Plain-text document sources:

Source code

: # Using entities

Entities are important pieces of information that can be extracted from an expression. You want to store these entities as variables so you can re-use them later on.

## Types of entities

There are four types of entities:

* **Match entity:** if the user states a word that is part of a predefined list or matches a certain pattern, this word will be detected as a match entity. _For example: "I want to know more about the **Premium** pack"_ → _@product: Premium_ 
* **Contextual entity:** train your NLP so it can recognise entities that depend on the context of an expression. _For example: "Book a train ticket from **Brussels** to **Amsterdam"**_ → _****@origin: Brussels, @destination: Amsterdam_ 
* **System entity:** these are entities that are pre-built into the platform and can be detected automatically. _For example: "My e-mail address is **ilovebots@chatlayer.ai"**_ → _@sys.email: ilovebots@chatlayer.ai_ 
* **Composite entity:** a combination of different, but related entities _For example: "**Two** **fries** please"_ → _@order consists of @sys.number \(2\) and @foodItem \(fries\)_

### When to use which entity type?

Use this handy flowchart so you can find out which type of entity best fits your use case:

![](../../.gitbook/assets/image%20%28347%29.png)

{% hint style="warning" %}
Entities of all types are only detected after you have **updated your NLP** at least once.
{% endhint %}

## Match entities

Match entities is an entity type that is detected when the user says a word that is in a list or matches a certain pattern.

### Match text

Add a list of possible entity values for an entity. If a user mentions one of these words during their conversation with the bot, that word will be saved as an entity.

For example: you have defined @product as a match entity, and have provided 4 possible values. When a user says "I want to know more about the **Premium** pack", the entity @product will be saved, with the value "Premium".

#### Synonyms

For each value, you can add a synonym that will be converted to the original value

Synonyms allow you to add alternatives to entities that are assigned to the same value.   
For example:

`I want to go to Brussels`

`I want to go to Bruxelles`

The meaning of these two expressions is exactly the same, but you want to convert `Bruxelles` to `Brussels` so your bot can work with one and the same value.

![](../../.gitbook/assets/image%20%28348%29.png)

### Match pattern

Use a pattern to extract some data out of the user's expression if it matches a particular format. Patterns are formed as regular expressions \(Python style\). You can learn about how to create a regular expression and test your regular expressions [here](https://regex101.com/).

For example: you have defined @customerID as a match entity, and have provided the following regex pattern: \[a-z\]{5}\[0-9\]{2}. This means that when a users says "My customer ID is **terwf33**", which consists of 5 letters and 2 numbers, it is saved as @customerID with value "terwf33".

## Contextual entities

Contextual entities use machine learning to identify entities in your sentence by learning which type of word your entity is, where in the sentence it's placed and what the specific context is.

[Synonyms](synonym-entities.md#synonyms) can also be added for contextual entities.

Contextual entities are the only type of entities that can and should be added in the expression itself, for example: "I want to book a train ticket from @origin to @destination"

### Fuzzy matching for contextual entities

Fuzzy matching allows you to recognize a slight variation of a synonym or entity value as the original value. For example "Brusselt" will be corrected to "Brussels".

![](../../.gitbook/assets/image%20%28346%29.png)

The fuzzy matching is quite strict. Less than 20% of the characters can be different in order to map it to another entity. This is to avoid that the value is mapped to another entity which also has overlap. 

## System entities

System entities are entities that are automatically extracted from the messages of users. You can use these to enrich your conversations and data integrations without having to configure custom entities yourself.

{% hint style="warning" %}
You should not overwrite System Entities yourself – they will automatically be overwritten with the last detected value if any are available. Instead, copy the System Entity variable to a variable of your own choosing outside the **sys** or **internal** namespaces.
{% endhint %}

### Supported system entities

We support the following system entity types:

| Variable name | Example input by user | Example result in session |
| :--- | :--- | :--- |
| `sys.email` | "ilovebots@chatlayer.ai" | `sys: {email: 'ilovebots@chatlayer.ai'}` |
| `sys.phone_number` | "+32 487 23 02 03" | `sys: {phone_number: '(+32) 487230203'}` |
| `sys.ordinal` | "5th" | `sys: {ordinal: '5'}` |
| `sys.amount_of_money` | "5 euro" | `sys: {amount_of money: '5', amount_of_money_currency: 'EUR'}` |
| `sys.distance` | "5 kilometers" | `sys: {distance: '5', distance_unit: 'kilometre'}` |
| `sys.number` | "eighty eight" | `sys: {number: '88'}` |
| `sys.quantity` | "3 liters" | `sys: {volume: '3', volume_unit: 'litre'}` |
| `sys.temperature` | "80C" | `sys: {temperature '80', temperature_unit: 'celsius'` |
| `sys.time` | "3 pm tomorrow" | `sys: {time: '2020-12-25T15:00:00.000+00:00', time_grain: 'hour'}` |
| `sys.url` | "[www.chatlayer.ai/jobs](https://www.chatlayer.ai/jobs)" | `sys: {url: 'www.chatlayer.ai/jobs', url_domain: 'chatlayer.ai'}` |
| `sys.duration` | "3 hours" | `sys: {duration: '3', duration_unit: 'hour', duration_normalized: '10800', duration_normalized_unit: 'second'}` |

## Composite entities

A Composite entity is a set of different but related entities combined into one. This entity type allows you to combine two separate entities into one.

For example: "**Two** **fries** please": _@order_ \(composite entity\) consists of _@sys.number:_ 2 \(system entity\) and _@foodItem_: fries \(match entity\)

## WHAT YOU SHOULD DO
In your answer, include only the lines above starting at the line that holds "Brussels, @destination: Amsterdam_" and ending at the line that holds "entity:** these are", copied exactly.

## REPLY TO THE EXERCISE
* **Contextual entity:** train your NLP so it can recognise entities that depend on the context of an expression. _For example: "Book a train ticket from **Brussels** to **Amsterdam"**_ → _****@origin: Brussels, @destination: Amsterdam_ 
* **System entity:** these are entities that are pre-built into the platform and can be detected automatically. _For example: "My e-mail address is **ilovebots@chatlayer.ai"**_ → _@sys.email: ilovebots@chatlayer.ai_ 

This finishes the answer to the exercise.